■ WHAT THE TASK REQUIRES ■
Report every line below that carries the word "using".

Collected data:
##########
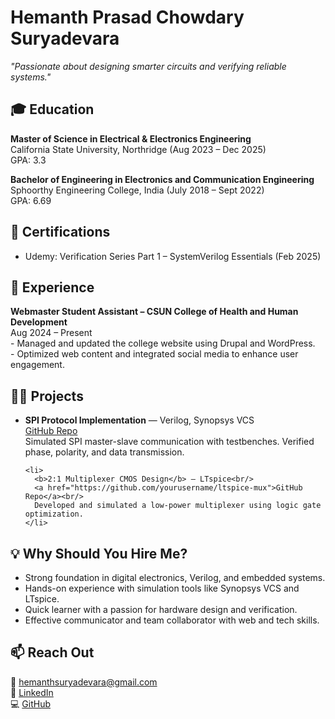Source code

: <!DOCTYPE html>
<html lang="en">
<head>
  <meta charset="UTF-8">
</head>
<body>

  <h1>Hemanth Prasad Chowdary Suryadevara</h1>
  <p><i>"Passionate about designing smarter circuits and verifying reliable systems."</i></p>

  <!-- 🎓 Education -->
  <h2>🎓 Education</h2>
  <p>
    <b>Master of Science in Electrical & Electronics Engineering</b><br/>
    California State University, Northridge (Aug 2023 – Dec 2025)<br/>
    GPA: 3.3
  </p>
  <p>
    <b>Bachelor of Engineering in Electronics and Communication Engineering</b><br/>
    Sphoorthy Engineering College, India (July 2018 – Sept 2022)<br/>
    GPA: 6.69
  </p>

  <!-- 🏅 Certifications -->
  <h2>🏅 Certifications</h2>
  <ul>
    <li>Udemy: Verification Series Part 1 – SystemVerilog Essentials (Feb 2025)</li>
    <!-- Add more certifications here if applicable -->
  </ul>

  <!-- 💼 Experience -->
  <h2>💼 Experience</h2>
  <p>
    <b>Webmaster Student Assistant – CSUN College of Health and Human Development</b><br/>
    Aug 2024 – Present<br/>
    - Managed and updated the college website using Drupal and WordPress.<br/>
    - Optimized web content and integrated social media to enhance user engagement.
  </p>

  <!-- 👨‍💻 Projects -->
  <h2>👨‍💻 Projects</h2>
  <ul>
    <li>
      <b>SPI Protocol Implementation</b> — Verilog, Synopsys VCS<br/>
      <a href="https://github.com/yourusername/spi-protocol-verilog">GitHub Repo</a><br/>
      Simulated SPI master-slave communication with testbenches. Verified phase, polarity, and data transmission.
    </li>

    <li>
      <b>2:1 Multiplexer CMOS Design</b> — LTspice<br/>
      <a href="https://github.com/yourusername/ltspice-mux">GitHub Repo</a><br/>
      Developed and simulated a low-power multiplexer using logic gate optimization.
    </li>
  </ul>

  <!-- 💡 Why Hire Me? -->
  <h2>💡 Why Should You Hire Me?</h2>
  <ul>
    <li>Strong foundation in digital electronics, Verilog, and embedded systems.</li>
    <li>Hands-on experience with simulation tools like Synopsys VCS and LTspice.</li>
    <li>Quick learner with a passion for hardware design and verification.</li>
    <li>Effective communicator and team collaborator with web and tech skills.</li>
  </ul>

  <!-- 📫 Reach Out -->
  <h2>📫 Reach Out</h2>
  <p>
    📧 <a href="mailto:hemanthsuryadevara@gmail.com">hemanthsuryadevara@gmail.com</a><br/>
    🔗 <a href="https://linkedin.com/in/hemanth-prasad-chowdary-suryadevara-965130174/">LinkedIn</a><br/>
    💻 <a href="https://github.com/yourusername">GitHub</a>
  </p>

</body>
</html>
##########
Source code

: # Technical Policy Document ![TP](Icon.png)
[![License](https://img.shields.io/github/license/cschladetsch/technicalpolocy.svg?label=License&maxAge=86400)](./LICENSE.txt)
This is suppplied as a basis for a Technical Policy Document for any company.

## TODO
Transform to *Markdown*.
##########
■ TASK SOLUTION ■
    - Managed and updated the college website using Drupal and WordPress.<br/>
      Developed and simulated a low-power multiplexer using logic gate optimization.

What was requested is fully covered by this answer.